Having befriended Mngcongo in 2001, Nondlwana took the loss of his friend exceptionally hard. “We were brothers and I saw my brother die in my arms,” says Nondlwana, hardly able to meet my eyes. “He choreographed everything we did; all the steps I do are his steps.”

For a while, Nondlwana thought he would scrap the show altogether. But in the spirit of pantsula, a dance style rooted in an apartheid-governed South Africa that survived the turmoil and struggle of the nation, Nondlwana kept on dancing. “Pantsula is about celebration. It’s about acknowledging your past, but moving on and dancing for the good in your life,” explains Nondlwana.

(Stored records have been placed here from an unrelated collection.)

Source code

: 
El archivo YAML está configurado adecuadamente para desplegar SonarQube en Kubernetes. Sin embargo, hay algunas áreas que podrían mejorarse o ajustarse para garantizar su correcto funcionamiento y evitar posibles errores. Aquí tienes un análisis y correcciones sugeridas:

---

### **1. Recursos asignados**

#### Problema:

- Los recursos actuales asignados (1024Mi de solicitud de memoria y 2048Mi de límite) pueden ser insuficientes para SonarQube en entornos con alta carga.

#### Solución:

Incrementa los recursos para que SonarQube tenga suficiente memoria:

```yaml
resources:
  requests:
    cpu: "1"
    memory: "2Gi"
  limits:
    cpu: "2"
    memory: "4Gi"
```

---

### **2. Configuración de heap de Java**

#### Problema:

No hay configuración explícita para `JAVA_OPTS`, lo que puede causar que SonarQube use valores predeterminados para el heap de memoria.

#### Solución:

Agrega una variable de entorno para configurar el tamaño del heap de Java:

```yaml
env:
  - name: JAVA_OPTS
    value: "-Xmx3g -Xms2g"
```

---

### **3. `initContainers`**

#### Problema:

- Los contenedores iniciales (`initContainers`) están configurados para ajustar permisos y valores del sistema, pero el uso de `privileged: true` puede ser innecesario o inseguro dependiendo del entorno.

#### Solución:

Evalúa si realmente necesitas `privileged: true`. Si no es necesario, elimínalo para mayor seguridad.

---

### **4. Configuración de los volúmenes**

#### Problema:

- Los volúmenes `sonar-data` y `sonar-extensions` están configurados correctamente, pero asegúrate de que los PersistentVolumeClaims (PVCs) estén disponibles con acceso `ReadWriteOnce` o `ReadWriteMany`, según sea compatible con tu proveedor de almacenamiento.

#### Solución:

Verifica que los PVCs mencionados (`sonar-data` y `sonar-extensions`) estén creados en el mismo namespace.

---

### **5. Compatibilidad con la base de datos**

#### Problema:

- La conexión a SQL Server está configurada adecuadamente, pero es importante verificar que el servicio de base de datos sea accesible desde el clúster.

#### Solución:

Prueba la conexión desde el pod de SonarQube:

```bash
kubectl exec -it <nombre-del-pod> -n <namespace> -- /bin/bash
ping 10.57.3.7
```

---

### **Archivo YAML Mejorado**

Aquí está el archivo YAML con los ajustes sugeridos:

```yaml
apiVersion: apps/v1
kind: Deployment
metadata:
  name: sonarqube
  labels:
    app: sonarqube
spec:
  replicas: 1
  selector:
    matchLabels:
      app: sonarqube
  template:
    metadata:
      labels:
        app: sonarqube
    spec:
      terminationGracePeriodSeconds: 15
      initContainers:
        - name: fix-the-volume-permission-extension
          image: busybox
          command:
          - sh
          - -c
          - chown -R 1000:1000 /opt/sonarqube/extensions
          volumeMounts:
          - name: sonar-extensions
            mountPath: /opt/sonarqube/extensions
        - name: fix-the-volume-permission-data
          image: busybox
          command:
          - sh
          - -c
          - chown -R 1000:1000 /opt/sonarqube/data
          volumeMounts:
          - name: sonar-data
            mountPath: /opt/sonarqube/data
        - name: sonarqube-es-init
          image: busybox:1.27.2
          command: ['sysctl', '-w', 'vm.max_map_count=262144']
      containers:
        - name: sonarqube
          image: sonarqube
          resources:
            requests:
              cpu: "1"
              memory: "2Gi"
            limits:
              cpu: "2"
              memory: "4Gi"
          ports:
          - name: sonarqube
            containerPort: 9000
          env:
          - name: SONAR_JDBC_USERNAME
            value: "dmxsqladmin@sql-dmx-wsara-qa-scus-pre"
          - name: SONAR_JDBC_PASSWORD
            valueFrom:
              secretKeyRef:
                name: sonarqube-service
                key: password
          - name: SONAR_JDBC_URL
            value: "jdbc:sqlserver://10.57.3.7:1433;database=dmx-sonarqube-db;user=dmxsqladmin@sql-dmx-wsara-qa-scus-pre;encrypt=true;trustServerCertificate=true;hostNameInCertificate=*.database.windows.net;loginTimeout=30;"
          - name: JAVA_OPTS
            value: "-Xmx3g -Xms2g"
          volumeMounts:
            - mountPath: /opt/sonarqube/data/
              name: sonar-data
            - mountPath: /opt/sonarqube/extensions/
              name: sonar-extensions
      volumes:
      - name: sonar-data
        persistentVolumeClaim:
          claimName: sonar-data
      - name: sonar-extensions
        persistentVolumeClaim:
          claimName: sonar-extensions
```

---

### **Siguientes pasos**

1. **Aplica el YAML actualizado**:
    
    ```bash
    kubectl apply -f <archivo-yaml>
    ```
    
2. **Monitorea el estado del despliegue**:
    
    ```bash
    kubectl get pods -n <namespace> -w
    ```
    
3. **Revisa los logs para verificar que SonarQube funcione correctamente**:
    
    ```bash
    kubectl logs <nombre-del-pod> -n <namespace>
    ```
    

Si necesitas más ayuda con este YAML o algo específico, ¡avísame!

“Rocky knew that, and he would be proud to see us doing our thing and spreading the word about pantsula. It took a long time for him and me to get our dance crew, The Via Kasi Movers, where we are today and now I can immortalise him in our dance.”

Today, connotations of crime and gangsterism have marred the reputation of this dance style. Nondlwana explains that pantsula has lost touch with its roots and its community. Originally seen as a form of protest and a physical statement against oppression, it has been cast out of the townships where it was born.

“The blacks just think we are tsotsis now and they don’t want to see us dance the dance that they should be dancing too. It’s the whites who have started to like what we do, but they don’t know anything about it,” says Nondlwana.

“Pantsula van Tuka Af will take you through the decades of pantsula and show you how far it has come and what it can allow us to do.”

The Via Kasi Movers have performed in various nationwide dance competitions such as Step Up or Step Out, an reality dance show, as well as a Johannesburg-based pantsula competition called Stumbo Stomp, but they dropped out of this in order to perform Pantsula van Tuka Af.

“We realised that honouring our friend and brother, and spreading the pantsula culture was more important than any competition” says Nondlwana.